Ring current behavior inferred from ground magnetic and space observations

The existence of an electric current encircling the Earth at a distance of several Earth radii was first predicted from ground based magnetic observations. These large variations in the Earth's magnetic field were called geomagnetic storms. The magnetic field at the Earth's surface exhibit an appreciable Magnetic Local Time (MLT) dependence in the initial and main phase of the storm. The field depression is very asymmetric, with the largest depression in the evening to midnight MLT sector. During such storms a well defined Storm Time Equatorial Belt (STEB) of Energetic Neutral Atoms (ENA) and ions is found to exist at low altitudes around the geomagnetic equator.
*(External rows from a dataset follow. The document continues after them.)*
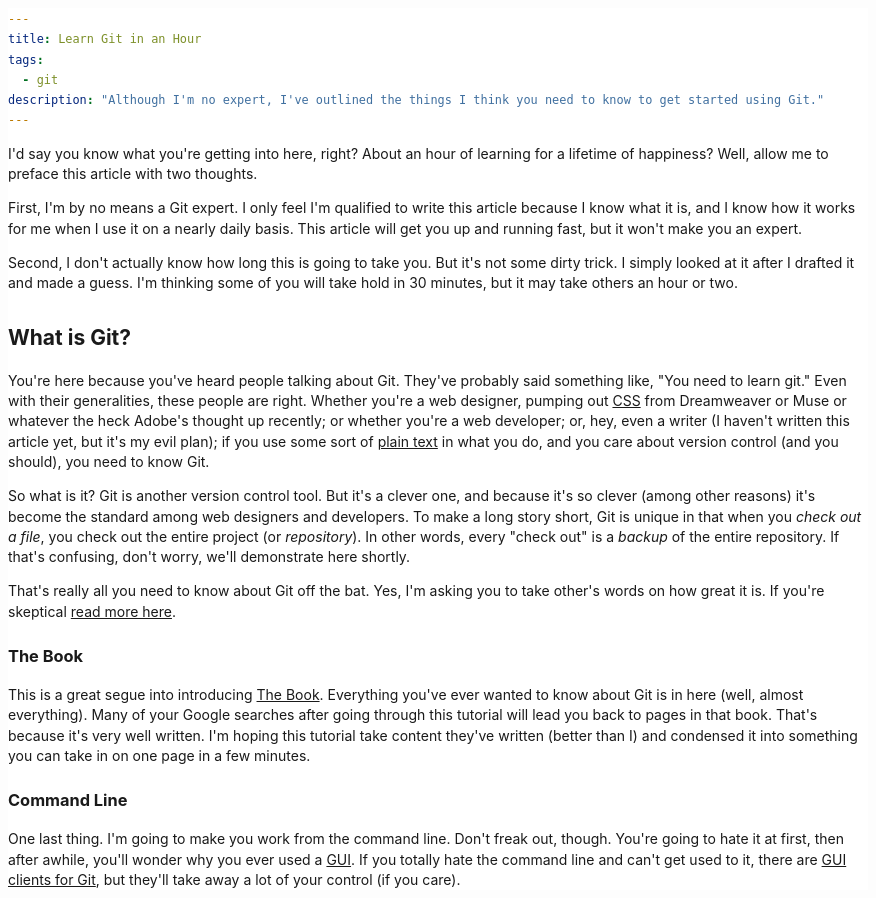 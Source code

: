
 ```yaml
---
title: Learn Git in an Hour
tags:
  - git
description: "Although I'm no expert, I've outlined the things I think you need to know to get started using Git."
---
```


I'd say you know what you're getting into here, right? About an hour of learning for a lifetime of happiness? Well, allow me to preface this article with two thoughts.

First, I'm by no means a Git expert. I only feel I'm qualified to write this article because I know what it is, and I know how it works for me when I use it on a nearly daily basis. This article will get you up and running fast, but it won't make you an expert.

Second, I don't actually know how long this is going to take you. But it's not some dirty trick. I simply looked at it after I drafted it and made a guess. I'm thinking some of you will take hold in 30 minutes, but it may take others an hour or two.

## What is Git?

You're here because you've heard people talking about Git. They've probably said something like, "You need to learn git." Even with their generalities, these people are right. Whether you're a web designer, pumping out [CSS](/wtf-is-css) from Dreamweaver or Muse or whatever the heck Adobe's thought up recently; or whether you're a web developer; or, hey, even a writer (I haven't written this article yet, but it's my evil plan); if you use some sort of [plain text](http://en.wikipedia.org/wiki/Plain_text "Plain Text") in what you do, and you care about version control (and you should), you need to know Git.

So what is it? Git is another version control tool. But it's a clever one, and because it's so clever (among other reasons) it's become the standard among web designers and developers. To make a long story short, Git is unique in that when you *check out a file*, you check out the entire project (or *repository*). In other words, every "check out" is a *backup* of the entire repository. If that's confusing, don't worry, we'll demonstrate here shortly.

That's really all you need to know about Git off the bat. Yes, I'm asking you to take other's words on how great it is. If you're skeptical [read more here](http://git-scm.com/book/en/Getting-Started-About-Version-Control "About Git").

### The Book

This is a great segue into introducing [The Book](http://git-scm.com/book "Git Book"). Everything you've ever wanted to know about Git is in here (well, almost everything). Many of your Google searches after going through this tutorial will lead you back to pages in that book. That's because it's very well written. I'm hoping this tutorial take content they've written (better than I) and condensed it into something you can take in on one page in a few minutes.

### Command Line

One last thing. I'm going to make you work from the command line. Don't freak out, though. You're going to hate it at first, then after awhile, you'll wonder why you ever used a [GUI](http://en.wikipedia.org/wiki/Graphical_user_interface "GUI"). If you totally hate the command line and can't get used to it, there are [GUI clients for Git](http://git-scm.com/downloads/guis "GUI Clients for Git"), but they'll take away a lot of your control (if you care).
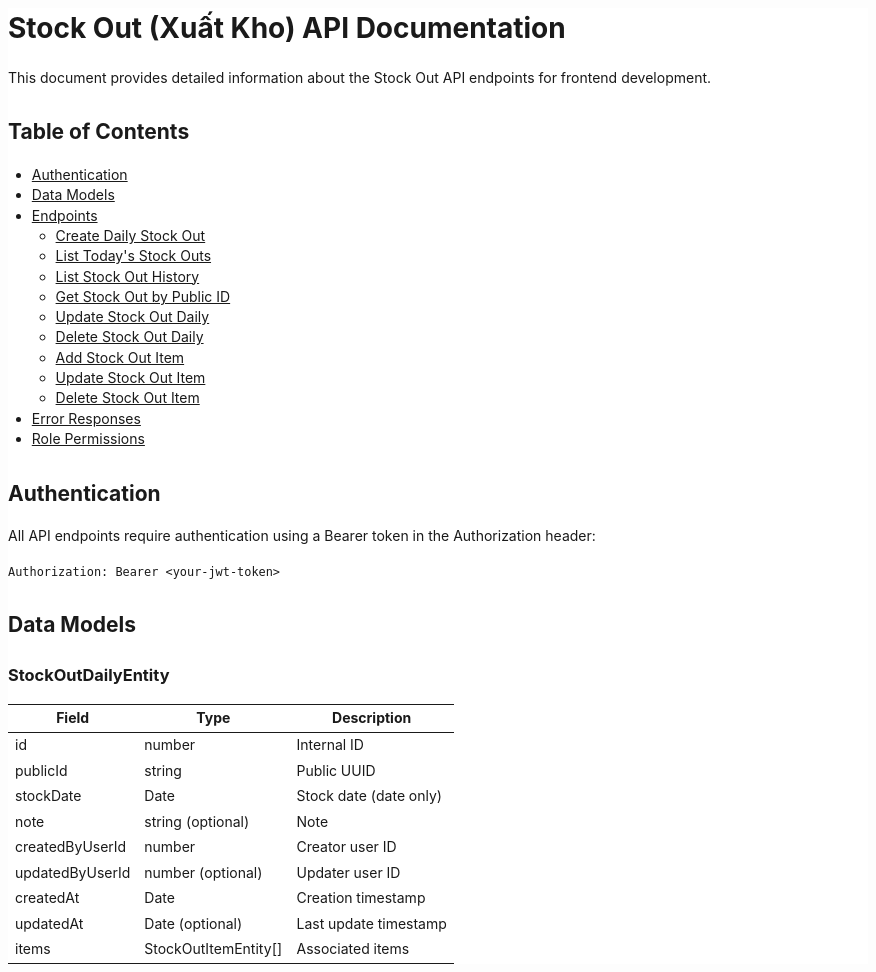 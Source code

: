 # Stock Out (Xuất Kho) API Documentation

This document provides detailed information about the Stock Out API endpoints for frontend development.

## Table of Contents
- [Authentication](#authentication)
- [Data Models](#data-models)
- [Endpoints](#endpoints)
  - [Create Daily Stock Out](#create-daily-stock-out)
  - [List Today's Stock Outs](#list-todays-stock-outs)
  - [List Stock Out History](#list-stock-out-history)
  - [Get Stock Out by Public ID](#get-stock-out-by-public-id)
  - [Update Stock Out Daily](#update-stock-out-daily)
  - [Delete Stock Out Daily](#delete-stock-out-daily)
  - [Add Stock Out Item](#add-stock-out-item)
  - [Update Stock Out Item](#update-stock-out-item)
  - [Delete Stock Out Item](#delete-stock-out-item)
- [Error Responses](#error-responses)
- [Role Permissions](#role-permissions)

## Authentication

All API endpoints require authentication using a Bearer token in the Authorization header:

```
Authorization: Bearer <your-jwt-token>
```

## Data Models

### StockOutDailyEntity

| Field | Type | Description |
|-------|------|-------------|
| id | number | Internal ID |
| publicId | string | Public UUID |
| stockDate | Date | Stock date (date only) |
| note | string (optional) | Note |
| createdByUserId | number | Creator user ID |
| updatedByUserId | number (optional) | Updater user ID |
| createdAt | Date | Creation timestamp |
| updatedAt | Date (optional) | Last update timestamp |
| items | StockOutItemEntity[] | Associated items |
Most of the particles measured at the equator by the vertical viewing detector on the NOAA satellites at an altitude of 800 km will be ENA. Ring Current (RC) asymmetry and symmetry inferred from the STEB are in accordance with results from ground based magnetic observations. The STEB first appears in the midnight/evening sector and then it appears in the morning sector largely consistent with the expected drift of RC ions. The local magnetic observations, on the other hand, show signatures both in the dusk and morning sectors simultaneously during the storm main phases. One possible explanation is that the large partial RC in the evening sector causes significant magnetic depression in the morning sector during deep injection (L similar to 2.0) events. STEB observations show that large convection fields can prevent the RC ions from passing local noon in their drift motion.